[Dataset records]

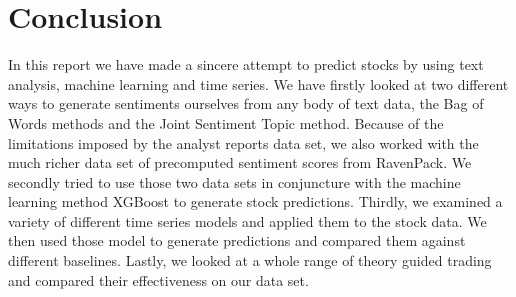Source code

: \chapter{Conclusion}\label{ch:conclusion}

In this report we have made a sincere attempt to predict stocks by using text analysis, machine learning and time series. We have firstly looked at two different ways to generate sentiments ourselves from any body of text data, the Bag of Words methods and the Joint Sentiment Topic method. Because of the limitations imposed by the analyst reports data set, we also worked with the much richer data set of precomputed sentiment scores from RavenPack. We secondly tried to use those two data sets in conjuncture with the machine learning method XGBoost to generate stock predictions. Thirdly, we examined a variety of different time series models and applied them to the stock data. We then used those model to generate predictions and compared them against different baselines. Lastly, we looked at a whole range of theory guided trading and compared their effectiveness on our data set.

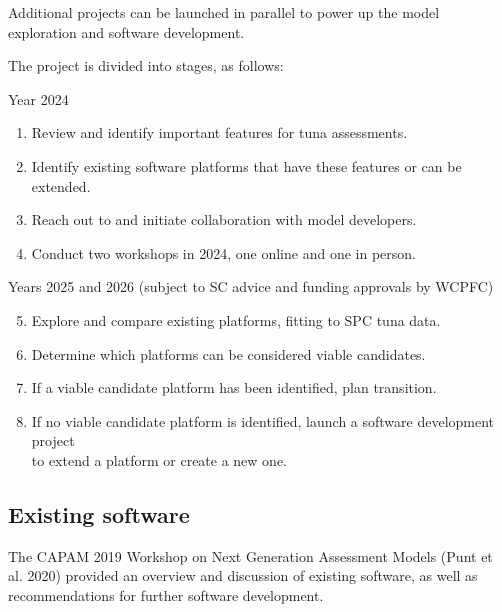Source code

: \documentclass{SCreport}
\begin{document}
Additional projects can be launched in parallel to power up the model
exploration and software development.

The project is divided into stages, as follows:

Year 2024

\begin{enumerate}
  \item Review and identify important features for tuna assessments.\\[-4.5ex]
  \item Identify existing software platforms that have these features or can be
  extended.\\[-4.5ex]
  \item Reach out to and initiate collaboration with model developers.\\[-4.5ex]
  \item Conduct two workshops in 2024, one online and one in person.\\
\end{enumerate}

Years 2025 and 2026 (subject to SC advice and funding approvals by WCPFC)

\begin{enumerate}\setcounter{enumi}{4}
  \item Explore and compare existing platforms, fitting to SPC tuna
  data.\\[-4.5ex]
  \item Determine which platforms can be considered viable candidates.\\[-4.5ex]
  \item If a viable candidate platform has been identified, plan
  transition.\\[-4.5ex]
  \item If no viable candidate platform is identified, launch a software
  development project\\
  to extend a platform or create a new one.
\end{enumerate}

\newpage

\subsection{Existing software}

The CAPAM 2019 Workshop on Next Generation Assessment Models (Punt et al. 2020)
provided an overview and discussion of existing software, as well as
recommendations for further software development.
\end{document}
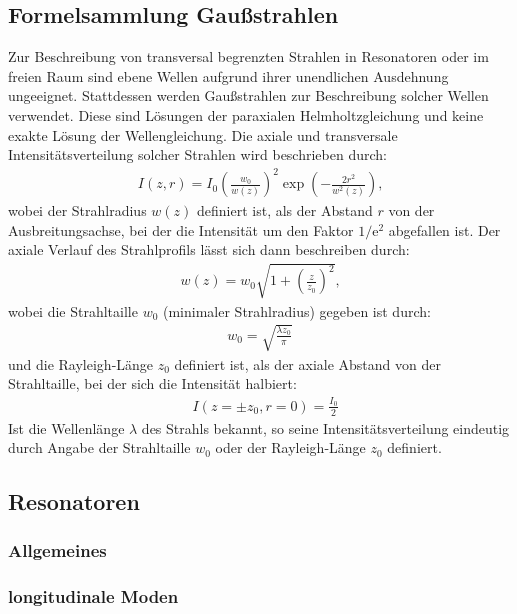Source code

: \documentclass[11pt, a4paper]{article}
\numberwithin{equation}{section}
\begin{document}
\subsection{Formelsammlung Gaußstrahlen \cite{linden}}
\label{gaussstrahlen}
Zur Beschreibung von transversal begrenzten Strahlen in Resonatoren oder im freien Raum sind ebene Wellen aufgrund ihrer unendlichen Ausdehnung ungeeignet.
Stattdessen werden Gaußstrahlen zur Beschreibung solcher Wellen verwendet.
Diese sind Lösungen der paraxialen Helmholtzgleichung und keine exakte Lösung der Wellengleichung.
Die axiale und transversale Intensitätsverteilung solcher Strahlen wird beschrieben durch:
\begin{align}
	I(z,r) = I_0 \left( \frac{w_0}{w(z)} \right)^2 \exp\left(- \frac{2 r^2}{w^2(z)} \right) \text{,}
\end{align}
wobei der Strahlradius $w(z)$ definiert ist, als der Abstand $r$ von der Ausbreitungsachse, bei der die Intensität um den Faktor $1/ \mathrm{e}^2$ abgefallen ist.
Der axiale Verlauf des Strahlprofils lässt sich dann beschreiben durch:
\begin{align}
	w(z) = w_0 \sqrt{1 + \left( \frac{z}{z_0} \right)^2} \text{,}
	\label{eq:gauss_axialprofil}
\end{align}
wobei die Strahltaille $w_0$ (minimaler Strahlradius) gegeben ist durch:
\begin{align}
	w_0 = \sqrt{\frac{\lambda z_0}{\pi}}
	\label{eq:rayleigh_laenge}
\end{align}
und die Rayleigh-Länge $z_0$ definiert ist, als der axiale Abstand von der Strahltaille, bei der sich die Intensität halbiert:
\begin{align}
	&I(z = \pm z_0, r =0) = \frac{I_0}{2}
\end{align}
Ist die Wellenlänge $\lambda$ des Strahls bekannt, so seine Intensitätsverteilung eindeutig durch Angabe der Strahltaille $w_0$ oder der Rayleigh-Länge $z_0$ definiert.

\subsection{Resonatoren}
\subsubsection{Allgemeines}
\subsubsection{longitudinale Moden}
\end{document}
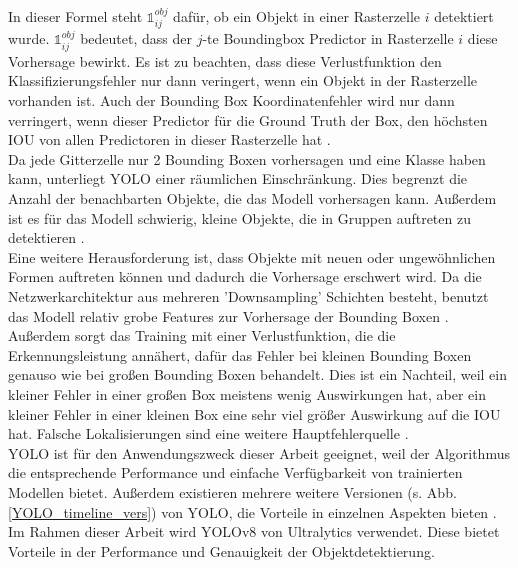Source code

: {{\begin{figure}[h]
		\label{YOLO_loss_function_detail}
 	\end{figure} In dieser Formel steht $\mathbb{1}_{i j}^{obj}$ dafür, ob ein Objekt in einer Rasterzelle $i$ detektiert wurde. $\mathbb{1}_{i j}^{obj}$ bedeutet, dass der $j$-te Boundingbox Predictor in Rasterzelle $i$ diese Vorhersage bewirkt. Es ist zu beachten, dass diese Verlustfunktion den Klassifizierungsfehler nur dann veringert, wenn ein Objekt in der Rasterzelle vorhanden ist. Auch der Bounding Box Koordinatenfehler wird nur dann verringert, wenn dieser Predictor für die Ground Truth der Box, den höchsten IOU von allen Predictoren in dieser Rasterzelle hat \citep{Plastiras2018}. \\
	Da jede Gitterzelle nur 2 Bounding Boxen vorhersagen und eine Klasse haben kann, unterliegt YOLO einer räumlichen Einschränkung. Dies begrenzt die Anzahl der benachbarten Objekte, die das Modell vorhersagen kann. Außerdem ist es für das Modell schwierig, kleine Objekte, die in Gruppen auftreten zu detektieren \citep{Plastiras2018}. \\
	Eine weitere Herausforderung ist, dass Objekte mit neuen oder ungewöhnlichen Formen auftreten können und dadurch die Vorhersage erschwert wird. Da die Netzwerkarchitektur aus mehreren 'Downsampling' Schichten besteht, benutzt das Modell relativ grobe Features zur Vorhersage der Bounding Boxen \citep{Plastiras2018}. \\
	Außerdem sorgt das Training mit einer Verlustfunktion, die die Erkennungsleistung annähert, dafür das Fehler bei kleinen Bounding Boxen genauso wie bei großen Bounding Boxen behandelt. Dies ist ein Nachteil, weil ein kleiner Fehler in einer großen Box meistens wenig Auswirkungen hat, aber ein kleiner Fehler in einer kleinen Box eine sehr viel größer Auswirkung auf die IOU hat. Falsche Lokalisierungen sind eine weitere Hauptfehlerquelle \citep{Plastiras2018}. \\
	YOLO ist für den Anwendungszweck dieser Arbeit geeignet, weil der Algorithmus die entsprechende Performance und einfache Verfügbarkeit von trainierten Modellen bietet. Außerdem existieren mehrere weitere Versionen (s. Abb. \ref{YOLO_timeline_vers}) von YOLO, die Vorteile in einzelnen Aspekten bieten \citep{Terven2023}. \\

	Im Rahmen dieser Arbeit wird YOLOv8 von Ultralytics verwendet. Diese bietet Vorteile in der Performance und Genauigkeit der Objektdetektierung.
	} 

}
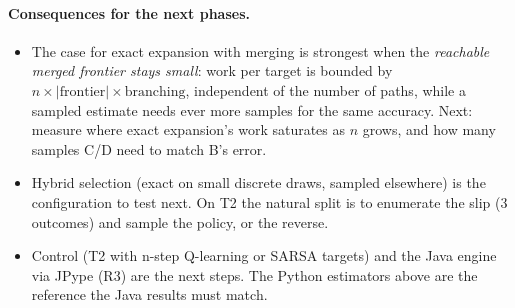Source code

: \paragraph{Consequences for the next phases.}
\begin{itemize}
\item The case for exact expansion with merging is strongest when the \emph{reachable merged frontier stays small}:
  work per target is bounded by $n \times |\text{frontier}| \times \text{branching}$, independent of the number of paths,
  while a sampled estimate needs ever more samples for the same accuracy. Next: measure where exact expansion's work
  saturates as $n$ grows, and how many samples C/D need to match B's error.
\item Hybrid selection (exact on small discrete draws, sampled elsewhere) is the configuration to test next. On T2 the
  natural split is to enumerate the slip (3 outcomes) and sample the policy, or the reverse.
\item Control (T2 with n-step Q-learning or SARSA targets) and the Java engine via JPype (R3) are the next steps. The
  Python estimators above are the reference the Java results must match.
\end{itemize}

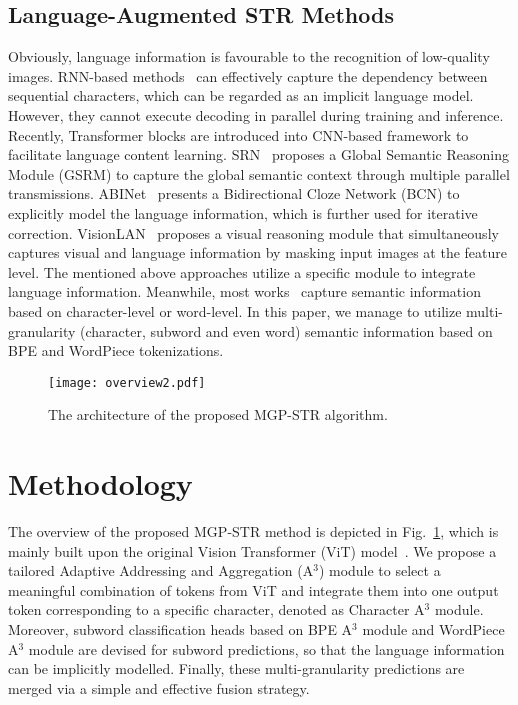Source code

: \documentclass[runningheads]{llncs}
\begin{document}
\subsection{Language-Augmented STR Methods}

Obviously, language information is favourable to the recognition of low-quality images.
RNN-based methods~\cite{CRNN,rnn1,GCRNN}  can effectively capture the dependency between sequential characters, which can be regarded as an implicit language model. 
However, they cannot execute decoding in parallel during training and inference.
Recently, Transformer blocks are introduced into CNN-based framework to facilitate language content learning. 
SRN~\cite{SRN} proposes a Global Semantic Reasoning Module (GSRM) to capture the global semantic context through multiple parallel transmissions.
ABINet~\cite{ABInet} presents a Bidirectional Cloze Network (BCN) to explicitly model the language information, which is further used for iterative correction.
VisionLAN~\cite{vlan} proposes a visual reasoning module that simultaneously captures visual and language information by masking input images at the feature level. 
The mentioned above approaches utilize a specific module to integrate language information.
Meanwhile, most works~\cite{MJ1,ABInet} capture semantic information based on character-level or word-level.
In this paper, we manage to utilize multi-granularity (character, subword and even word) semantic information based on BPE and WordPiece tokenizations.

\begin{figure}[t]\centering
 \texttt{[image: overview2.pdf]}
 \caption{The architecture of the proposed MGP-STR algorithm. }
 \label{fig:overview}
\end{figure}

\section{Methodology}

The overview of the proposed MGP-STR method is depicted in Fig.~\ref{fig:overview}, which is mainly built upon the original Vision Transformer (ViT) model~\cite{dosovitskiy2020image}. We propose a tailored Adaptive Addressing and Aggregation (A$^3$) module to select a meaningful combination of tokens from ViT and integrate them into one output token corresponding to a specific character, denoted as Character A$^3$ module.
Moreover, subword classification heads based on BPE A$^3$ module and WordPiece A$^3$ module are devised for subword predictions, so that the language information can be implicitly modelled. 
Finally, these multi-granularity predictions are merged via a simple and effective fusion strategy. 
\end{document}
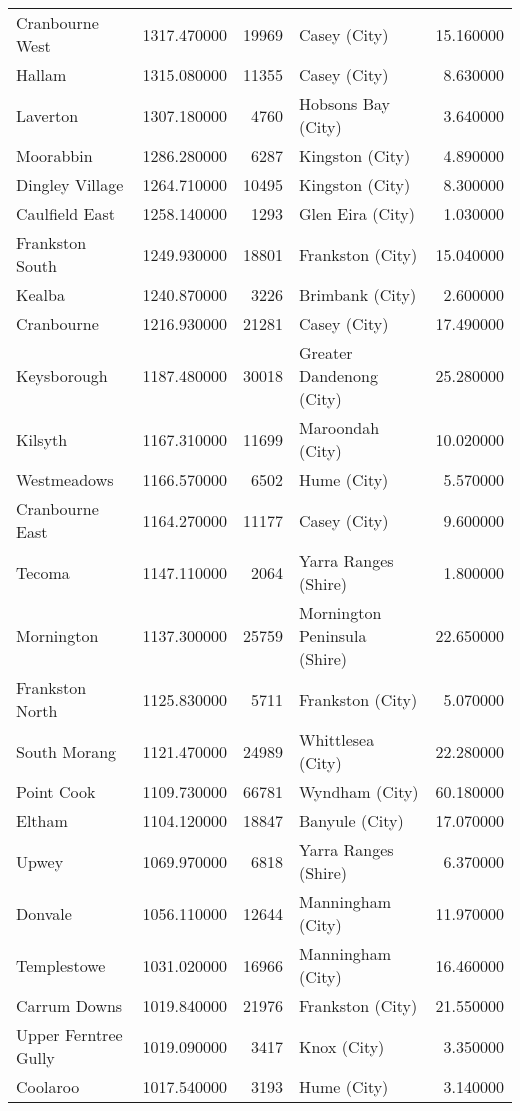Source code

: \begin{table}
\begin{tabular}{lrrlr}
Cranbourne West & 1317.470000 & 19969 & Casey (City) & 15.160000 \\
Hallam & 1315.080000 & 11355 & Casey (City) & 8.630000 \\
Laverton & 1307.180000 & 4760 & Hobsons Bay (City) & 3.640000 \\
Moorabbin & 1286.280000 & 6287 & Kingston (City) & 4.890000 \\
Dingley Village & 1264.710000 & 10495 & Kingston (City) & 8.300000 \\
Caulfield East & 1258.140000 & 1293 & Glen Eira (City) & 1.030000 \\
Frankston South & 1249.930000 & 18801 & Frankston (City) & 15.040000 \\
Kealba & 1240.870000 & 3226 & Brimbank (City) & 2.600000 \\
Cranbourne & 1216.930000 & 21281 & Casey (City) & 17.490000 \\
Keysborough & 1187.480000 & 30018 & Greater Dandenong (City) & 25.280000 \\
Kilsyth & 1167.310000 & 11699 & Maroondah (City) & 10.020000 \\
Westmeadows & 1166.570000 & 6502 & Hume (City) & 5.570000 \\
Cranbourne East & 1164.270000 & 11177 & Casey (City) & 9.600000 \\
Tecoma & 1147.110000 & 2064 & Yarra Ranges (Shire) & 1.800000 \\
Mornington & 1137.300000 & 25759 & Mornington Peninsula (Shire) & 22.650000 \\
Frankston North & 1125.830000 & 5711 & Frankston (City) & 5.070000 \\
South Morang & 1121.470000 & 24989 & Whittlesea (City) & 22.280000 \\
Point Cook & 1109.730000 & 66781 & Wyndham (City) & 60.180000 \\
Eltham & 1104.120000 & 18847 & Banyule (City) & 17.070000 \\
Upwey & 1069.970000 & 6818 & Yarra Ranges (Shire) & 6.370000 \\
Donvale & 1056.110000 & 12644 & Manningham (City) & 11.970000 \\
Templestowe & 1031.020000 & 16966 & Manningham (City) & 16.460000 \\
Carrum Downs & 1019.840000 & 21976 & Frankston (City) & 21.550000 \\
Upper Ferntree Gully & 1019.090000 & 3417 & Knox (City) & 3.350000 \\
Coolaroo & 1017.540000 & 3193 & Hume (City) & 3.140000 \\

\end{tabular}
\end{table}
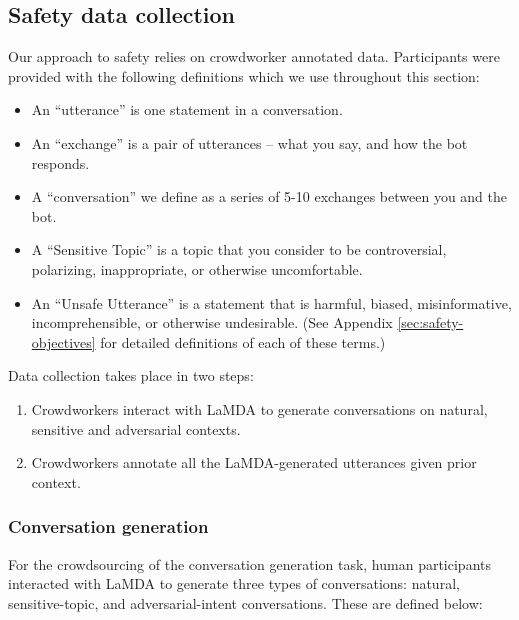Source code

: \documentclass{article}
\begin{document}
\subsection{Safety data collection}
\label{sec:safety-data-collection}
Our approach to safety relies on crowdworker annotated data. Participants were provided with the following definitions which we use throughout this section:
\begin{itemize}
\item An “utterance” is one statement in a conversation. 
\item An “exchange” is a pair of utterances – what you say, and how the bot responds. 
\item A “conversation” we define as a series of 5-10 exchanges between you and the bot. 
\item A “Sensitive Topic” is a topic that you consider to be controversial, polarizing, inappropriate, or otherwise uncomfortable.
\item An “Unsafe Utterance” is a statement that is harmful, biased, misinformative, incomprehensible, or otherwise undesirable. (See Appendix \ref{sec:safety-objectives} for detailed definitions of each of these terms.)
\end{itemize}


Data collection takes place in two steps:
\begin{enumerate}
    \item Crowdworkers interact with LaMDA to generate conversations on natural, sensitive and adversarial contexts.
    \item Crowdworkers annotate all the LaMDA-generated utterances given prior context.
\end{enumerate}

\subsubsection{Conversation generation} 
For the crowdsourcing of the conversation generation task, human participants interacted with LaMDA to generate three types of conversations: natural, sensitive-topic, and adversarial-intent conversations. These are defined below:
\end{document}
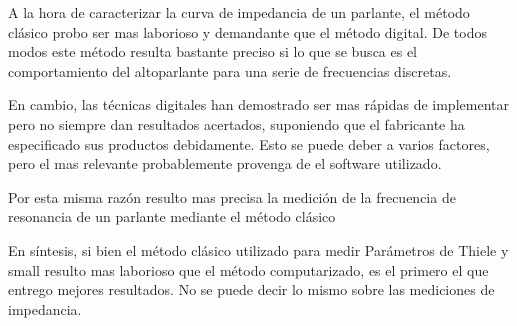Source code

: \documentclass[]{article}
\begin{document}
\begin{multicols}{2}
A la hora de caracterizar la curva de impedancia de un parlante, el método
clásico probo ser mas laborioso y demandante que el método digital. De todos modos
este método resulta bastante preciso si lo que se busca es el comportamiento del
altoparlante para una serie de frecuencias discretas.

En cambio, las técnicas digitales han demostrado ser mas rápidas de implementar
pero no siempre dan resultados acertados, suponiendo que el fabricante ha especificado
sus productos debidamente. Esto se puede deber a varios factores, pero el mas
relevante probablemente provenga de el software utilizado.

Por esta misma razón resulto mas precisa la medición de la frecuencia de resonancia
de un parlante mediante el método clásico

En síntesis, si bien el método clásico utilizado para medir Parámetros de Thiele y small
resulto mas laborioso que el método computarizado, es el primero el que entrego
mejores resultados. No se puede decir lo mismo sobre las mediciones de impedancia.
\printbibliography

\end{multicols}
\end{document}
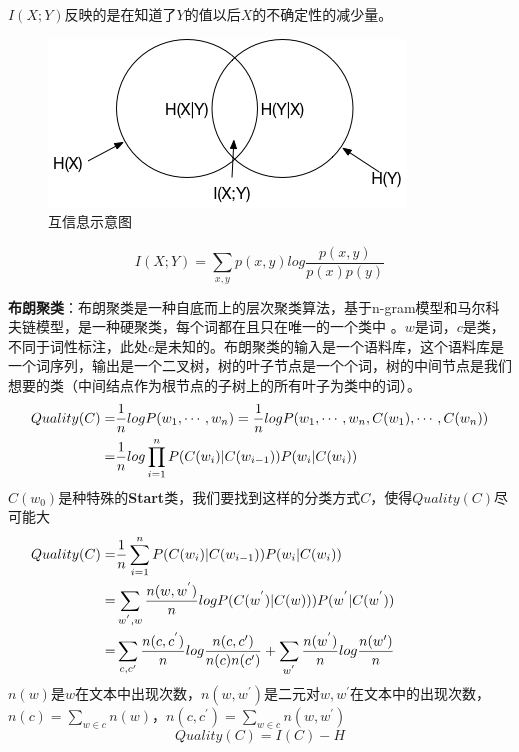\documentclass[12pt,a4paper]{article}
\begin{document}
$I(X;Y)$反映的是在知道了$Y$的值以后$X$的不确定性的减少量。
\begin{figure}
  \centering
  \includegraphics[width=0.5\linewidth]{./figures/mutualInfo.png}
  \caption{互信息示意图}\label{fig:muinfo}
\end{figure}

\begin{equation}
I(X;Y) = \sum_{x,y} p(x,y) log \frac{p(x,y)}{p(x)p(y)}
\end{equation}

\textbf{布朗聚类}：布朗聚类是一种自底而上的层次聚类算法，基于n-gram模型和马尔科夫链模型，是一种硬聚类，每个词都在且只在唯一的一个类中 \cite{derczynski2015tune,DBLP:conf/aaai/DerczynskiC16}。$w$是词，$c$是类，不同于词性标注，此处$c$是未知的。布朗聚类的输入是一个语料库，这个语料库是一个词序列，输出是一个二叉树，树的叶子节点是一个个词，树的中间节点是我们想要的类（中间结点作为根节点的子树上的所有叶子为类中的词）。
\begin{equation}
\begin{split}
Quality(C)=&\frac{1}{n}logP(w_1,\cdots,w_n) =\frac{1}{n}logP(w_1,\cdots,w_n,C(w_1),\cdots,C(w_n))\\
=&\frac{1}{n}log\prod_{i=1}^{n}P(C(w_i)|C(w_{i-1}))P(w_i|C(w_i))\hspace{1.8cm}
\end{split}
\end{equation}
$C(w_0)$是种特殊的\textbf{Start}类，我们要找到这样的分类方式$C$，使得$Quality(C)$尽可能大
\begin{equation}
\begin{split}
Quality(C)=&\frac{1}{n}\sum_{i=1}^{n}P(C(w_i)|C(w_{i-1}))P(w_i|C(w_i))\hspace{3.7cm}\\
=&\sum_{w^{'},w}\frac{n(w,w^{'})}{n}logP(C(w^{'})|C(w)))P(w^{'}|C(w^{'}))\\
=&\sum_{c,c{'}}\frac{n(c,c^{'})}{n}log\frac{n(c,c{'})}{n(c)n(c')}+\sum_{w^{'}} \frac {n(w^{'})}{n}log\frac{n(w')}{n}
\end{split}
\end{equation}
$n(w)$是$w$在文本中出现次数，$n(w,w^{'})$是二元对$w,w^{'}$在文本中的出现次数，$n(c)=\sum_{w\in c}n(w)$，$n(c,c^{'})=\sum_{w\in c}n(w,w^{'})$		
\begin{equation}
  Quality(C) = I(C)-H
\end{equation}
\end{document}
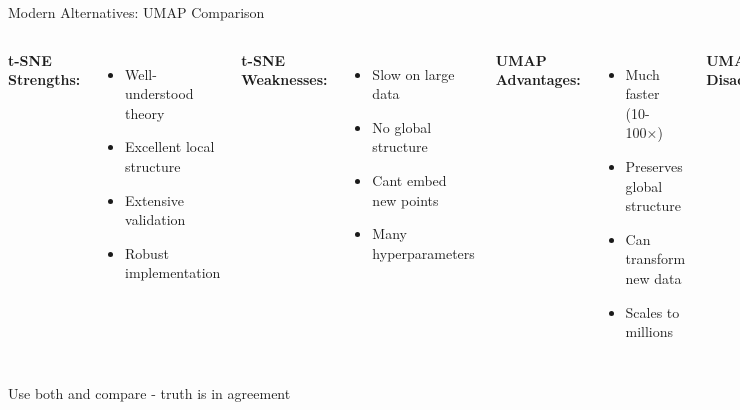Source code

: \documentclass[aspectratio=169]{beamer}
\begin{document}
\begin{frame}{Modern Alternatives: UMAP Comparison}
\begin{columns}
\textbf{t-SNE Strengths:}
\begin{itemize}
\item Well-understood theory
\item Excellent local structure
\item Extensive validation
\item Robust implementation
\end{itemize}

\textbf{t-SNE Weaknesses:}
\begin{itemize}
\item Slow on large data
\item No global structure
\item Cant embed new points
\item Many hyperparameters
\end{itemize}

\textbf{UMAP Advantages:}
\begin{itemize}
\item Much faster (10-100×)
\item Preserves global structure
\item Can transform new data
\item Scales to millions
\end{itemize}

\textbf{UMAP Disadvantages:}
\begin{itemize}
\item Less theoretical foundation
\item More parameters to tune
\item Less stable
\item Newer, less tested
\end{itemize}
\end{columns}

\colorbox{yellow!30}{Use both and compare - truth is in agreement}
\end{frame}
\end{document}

__WHAT YOU HAVE TO DO__: Go through the records, tally the lines holding the word "Intensitätsverteilung", and give only the tally.

__SOLUTION TO THIS EXERCISE__: 2